第7章 リヴァイ班
その日のリヴァイ班の午前の訓練は、基礎体力訓練だった。
リヴァイ兵長は班員全員が揃ったことを確認すると、会議があるからとエルドに指示を出しあとを任せた。
ハァハァハァ…。
まずはグラウンドを100周走るのだが、30周を過ぎたあたりからペトラは少し息が上がってきた。
走りながらずっと、兵長のあの表情の意味を考えている。
訓練に集中しないといけないことなんてわかっている。
でも… ただ黙々とグラウンドを走りこむだけの単調な訓練では、どうしても様々な想いが脳内を駆け巡るものだ。
ハァハァハァ…。
「ペトラ」
かなり前を走っていたエルドが、いつの間にか横について走っている。
「エルドさん、あれ?」
「お前、一周遅れだ」
エルドは全く息が上がっていない。
「どうした? いつものお前のペースじゃないぞ」
「すみません」
「走りながら小難しい顔するな」
「あはは… そんな顔してます?」
「あぁ。何があったか知らないが、今は訓練に集中しろ。
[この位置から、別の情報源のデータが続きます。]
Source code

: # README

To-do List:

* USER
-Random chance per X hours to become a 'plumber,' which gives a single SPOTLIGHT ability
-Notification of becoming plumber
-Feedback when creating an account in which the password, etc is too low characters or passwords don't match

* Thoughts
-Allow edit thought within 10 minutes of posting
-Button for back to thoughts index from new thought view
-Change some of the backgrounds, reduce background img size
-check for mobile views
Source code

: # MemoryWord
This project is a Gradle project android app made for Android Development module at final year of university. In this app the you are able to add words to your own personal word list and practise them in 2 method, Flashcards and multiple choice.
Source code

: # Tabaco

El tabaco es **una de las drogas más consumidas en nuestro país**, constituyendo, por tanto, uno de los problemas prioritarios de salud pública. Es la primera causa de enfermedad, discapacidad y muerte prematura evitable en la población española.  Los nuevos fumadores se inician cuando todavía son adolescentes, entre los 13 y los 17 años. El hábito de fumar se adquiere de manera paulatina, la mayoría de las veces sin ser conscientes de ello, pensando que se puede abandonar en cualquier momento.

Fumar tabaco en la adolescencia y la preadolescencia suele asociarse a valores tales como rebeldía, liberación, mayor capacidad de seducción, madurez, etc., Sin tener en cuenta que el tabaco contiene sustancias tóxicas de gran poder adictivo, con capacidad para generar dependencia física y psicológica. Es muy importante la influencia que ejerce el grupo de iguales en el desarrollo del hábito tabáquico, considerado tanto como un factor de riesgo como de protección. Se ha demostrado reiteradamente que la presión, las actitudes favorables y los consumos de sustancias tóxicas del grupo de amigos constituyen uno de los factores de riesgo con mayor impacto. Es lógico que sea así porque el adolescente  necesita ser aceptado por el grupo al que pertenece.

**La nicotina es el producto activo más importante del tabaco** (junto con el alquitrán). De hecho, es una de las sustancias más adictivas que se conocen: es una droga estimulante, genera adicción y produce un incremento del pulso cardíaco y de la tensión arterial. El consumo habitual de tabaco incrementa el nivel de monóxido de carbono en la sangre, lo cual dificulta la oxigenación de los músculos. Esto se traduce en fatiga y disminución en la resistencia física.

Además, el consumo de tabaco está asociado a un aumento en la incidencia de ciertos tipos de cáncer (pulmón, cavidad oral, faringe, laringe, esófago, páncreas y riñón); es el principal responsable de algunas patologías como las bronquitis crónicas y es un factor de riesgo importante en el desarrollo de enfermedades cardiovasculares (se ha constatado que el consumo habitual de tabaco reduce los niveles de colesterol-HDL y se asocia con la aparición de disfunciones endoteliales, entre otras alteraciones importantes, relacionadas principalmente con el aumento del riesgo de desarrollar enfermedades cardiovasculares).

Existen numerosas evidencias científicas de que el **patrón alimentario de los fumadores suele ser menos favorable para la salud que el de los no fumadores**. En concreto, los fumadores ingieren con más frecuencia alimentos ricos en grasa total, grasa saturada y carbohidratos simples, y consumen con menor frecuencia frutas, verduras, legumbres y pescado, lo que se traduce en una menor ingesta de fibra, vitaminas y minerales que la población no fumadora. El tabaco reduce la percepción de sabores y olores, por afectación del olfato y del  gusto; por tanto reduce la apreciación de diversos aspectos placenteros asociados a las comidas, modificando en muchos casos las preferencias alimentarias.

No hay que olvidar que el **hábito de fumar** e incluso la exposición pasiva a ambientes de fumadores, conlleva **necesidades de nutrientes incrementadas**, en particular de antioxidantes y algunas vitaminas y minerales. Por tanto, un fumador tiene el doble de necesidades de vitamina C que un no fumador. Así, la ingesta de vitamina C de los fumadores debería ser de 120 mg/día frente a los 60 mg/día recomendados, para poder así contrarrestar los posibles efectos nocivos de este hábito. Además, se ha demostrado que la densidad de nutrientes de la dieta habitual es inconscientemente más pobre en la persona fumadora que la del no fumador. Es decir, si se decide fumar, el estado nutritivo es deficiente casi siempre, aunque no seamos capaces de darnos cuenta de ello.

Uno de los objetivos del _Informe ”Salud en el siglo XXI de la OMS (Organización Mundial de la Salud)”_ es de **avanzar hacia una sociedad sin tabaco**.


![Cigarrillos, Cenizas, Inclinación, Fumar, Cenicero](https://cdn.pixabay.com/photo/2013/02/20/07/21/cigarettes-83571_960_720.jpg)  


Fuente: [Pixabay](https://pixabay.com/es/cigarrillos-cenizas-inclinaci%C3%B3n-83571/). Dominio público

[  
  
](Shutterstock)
いいな?」
エルドはペトラの目を見据えた。
ペトラは先輩の言葉を、しっかりと受け止めた。
「はい! 申し訳ありません!」
ペトラは本来の自分を取り戻し、ランニングに集中した。
100周を走り終えたら腕立て伏せに腹筋背筋、それにスクワットだ。
それぞれ300回ずつおこなうリヴァイ班ならではの、地獄の基礎鍛錬だ。
班員が基礎鍛錬にかかろうとしたとき、エルドが指示を出した。
「えー、今日の腕立て伏せは “ペア逆立ち” で」
「はぁ!?」
グンタがひときわ大きな声を出した。
エルドがグンタの方を向いて顔をしかめる。
「仕方ないだろ、兵長の指示だ。お前は俺と。オルオはペトラな」
「仕方ねぇな」「うぃーっす」「えー! オルオと?」
兵長が不在だからか、少々の文句が口をついて出る者もいる。
ペア逆立ち腕立て伏せとは、逆立ちをしてペアの相手に足を支えてもらった状態で腕立て伏せをする訓練だ。
全体重が自分の腕にかかるというとても負荷の高いトレーニングで、これもリヴァイ班独自のもの。
今しがたグラウンドを100周したばかりの肉体には相当こたえるメニューだが、 彼らは調査兵団特別作戦班、通称 “リヴァイ班” の精鋭なのだ。
所定の位置につきうなずき合うと、地獄の基礎鍛錬を開始した。